Top of Supplied records

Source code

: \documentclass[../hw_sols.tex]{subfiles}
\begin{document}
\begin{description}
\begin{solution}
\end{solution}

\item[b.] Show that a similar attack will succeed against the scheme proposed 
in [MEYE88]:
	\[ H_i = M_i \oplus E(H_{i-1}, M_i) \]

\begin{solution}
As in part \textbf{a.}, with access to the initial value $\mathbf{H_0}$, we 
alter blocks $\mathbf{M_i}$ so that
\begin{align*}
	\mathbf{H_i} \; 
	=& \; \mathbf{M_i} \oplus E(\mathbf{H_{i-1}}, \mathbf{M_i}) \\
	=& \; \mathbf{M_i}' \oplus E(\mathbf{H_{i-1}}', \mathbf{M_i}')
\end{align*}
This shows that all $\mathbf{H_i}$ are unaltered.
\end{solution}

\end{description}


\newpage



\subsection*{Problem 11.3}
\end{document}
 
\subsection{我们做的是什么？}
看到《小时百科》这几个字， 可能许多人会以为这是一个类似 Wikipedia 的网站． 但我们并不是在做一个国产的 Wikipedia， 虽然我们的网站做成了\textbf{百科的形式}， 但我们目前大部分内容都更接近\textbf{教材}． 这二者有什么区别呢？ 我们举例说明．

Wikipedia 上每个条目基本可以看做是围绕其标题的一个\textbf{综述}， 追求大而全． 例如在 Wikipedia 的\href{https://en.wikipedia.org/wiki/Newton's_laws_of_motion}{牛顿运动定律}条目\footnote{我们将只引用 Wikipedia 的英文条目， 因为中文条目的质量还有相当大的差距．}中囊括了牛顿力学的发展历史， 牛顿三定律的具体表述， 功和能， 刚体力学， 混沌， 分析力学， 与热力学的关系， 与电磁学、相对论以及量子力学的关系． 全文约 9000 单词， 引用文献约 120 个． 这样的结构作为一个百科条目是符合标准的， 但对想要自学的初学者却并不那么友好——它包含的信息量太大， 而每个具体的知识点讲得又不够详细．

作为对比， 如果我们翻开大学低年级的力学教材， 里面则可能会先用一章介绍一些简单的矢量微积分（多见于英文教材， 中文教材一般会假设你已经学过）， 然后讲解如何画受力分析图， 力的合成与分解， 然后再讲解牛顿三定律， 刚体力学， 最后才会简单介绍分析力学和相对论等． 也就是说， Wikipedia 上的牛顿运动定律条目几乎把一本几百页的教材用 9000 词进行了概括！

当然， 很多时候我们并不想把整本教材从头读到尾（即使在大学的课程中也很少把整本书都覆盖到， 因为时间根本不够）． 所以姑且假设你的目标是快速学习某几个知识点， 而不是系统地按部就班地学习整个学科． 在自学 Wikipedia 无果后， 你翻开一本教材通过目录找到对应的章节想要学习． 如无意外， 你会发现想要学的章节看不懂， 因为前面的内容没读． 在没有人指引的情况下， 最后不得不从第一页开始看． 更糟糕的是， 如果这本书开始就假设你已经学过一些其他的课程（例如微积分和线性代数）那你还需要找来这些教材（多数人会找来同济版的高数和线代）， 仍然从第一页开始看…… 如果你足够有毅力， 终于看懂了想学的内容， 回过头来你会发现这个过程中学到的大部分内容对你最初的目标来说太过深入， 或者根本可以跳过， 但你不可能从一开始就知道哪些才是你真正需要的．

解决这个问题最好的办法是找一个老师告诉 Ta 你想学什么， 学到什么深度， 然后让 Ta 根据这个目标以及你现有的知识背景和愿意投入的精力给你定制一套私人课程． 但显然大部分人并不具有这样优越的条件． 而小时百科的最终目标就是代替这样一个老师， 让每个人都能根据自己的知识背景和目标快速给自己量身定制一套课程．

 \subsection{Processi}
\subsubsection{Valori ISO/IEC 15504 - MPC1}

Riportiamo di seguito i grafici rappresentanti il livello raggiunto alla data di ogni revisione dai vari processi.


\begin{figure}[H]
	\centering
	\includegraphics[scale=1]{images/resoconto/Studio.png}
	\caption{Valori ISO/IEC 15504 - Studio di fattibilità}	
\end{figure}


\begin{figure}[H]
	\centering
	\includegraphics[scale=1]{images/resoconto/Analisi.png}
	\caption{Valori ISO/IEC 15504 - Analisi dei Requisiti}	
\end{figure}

Bottom of Supplied records

• [What you will do]: Working through the records, copy each line in which the word "Wikipedia" appears.

• [Answer space]:
看到《小时百科》这几个字， 可能许多人会以为这是一个类似 Wikipedia 的网站． 但我们并不是在做一个国产的 Wikipedia， 虽然我们的网站做成了\textbf{百科的形式}， 但我们目前大部分内容都更接近\textbf{教材}． 这二者有什么区别呢？ 我们举例说明．
Wikipedia 上每个条目基本可以看做是围绕其标题的一个\textbf{综述}， 追求大而全． 例如在 Wikipedia 的\href{https://en.wikipedia.org/wiki/Newton's_laws_of_motion}{牛顿运动定律}条目\footnote{我们将只引用 Wikipedia 的英文条目， 因为中文条目的质量还有相当大的差距．}中囊括了牛顿力学的发展历史， 牛顿三定律的具体表述， 功和能， 刚体力学， 混沌， 分析力学， 与热力学的关系， 与电磁学、相对论以及量子力学的关系． 全文约 9000 单词， 引用文献约 120 个． 这样的结构作为一个百科条目是符合标准的， 但对想要自学的初学者却并不那么友好——它包含的信息量太大， 而每个具体的知识点讲得又不够详细．
作为对比， 如果我们翻开大学低年级的力学教材， 里面则可能会先用一章介绍一些简单的矢量微积分（多见于英文教材， 中文教材一般会假设你已经学过）， 然后讲解如何画受力分析图， 力的合成与分解， 然后再讲解牛顿三定律， 刚体力学， 最后才会简单介绍分析力学和相对论等． 也就是说， Wikipedia 上的牛顿运动定律条目几乎把一本几百页的教材用 9000 词进行了概括！
当然， 很多时候我们并不想把整本教材从头读到尾（即使在大学的课程中也很少把整本书都覆盖到， 因为时间根本不够）． 所以姑且假设你的目标是快速学习某几个知识点， 而不是系统地按部就班地学习整个学科． 在自学 Wikipedia 无果后， 你翻开一本教材通过目录找到对应的章节想要学习． 如无意外， 你会发现想要学的章节看不懂， 因为前面的内容没读． 在没有人指引的情况下， 最后不得不从第一页开始看． 更糟糕的是， 如果这本书开始就假设你已经学过一些其他的课程（例如微积分和线性代数）那你还需要找来这些教材（多数人会找来同济版的高数和线代）， 仍然从第一页开始看…… 如果你足够有毅力， 终于看懂了想学的内容， 回过头来你会发现这个过程中学到的大部分内容对你最初的目标来说太过深入， 或者根本可以跳过， 但你不可能从一开始就知道哪些才是你真正需要的．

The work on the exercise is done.